▶ **Work order**: Write out the data below in full. Keep it exact.

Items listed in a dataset
((

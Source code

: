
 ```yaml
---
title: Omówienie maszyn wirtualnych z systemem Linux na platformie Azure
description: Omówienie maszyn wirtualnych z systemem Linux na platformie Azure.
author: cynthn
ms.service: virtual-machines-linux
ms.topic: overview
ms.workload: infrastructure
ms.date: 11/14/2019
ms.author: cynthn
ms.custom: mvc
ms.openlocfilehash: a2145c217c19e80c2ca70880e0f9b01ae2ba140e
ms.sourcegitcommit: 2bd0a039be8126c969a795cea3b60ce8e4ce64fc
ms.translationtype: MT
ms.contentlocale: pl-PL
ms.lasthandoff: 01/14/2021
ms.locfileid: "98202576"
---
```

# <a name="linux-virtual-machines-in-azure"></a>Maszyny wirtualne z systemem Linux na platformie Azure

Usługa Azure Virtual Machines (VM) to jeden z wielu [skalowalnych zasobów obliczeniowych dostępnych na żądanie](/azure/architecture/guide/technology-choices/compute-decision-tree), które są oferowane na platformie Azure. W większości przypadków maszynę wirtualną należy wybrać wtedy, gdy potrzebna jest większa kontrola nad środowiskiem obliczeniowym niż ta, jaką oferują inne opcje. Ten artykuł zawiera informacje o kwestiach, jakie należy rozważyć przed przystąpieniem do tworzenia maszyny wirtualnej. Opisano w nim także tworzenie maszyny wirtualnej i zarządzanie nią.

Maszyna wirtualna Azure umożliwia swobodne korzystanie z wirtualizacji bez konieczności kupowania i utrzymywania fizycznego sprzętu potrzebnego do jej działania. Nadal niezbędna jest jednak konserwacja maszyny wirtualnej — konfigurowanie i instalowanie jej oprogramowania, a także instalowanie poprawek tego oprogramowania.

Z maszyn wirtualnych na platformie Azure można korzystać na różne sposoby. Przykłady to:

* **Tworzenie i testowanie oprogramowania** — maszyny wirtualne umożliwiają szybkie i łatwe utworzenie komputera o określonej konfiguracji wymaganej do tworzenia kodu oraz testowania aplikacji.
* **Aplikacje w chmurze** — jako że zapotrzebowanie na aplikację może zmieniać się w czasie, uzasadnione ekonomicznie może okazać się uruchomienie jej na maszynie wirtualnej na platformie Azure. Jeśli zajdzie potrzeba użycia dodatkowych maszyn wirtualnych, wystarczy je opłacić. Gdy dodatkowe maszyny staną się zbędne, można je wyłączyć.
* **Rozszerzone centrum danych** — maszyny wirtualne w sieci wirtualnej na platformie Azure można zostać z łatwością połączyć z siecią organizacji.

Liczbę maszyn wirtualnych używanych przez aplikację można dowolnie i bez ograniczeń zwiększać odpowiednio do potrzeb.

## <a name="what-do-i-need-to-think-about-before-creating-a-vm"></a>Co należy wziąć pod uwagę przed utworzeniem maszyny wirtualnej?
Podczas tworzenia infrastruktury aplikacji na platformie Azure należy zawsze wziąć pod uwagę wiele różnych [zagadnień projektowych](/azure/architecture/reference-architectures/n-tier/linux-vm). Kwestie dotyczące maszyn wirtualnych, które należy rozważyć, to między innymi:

))

▶ **Reply to the exercise**:
Source code

:
 ```yaml
---
title: Omówienie maszyn wirtualnych z systemem Linux na platformie Azure
description: Omówienie maszyn wirtualnych z systemem Linux na platformie Azure.
author: cynthn
ms.service: virtual-machines-linux
ms.topic: overview
ms.workload: infrastructure
ms.date: 11/14/2019
ms.author: cynthn
ms.custom: mvc
ms.openlocfilehash: a2145c217c19e80c2ca70880e0f9b01ae2ba140e
ms.sourcegitcommit: 2bd0a039be8126c969a795cea3b60ce8e4ce64fc
ms.translationtype: MT
ms.contentlocale: pl-PL
ms.lasthandoff: 01/14/2021
ms.locfileid: "98202576"
---
```

# <a name="linux-virtual-machines-in-azure"></a>Maszyny wirtualne z systemem Linux na platformie Azure

Usługa Azure Virtual Machines (VM) to jeden z wielu [skalowalnych zasobów obliczeniowych dostępnych na żądanie](/azure/architecture/guide/technology-choices/compute-decision-tree), które są oferowane na platformie Azure. W większości przypadków maszynę wirtualną należy wybrać wtedy, gdy potrzebna jest większa kontrola nad środowiskiem obliczeniowym niż ta, jaką oferują inne opcje. Ten artykuł zawiera informacje o kwestiach, jakie należy rozważyć przed przystąpieniem do tworzenia maszyny wirtualnej. Opisano w nim także tworzenie maszyny wirtualnej i zarządzanie nią.

Maszyna wirtualna Azure umożliwia swobodne korzystanie z wirtualizacji bez konieczności kupowania i utrzymywania fizycznego sprzętu potrzebnego do jej działania. Nadal niezbędna jest jednak konserwacja maszyny wirtualnej — konfigurowanie i instalowanie jej oprogramowania, a także instalowanie poprawek tego oprogramowania.

Z maszyn wirtualnych na platformie Azure można korzystać na różne sposoby. Przykłady to:

* **Tworzenie i testowanie oprogramowania** — maszyny wirtualne umożliwiają szybkie i łatwe utworzenie komputera o określonej konfiguracji wymaganej do tworzenia kodu oraz testowania aplikacji.
* **Aplikacje w chmurze** — jako że zapotrzebowanie na aplikację może zmieniać się w czasie, uzasadnione ekonomicznie może okazać się uruchomienie jej na maszynie wirtualnej na platformie Azure. Jeśli zajdzie potrzeba użycia dodatkowych maszyn wirtualnych, wystarczy je opłacić. Gdy dodatkowe maszyny staną się zbędne, można je wyłączyć.
* **Rozszerzone centrum danych** — maszyny wirtualne w sieci wirtualnej na platformie Azure można zostać z łatwością połączyć z siecią organizacji.

Liczbę maszyn wirtualnych używanych przez aplikację można dowolnie i bez ograniczeń zwiększać odpowiednio do potrzeb.

## <a name="what-do-i-need-to-think-about-before-creating-a-vm"></a>Co należy wziąć pod uwagę przed utworzeniem maszyny wirtualnej?
Podczas tworzenia infrastruktury aplikacji na platformie Azure należy zawsze wziąć pod uwagę wiele różnych [zagadnień projektowych](/azure/architecture/reference-architectures/n-tier/linux-vm). Kwestie dotyczące maszyn wirtualnych, które należy rozważyć, to między innymi:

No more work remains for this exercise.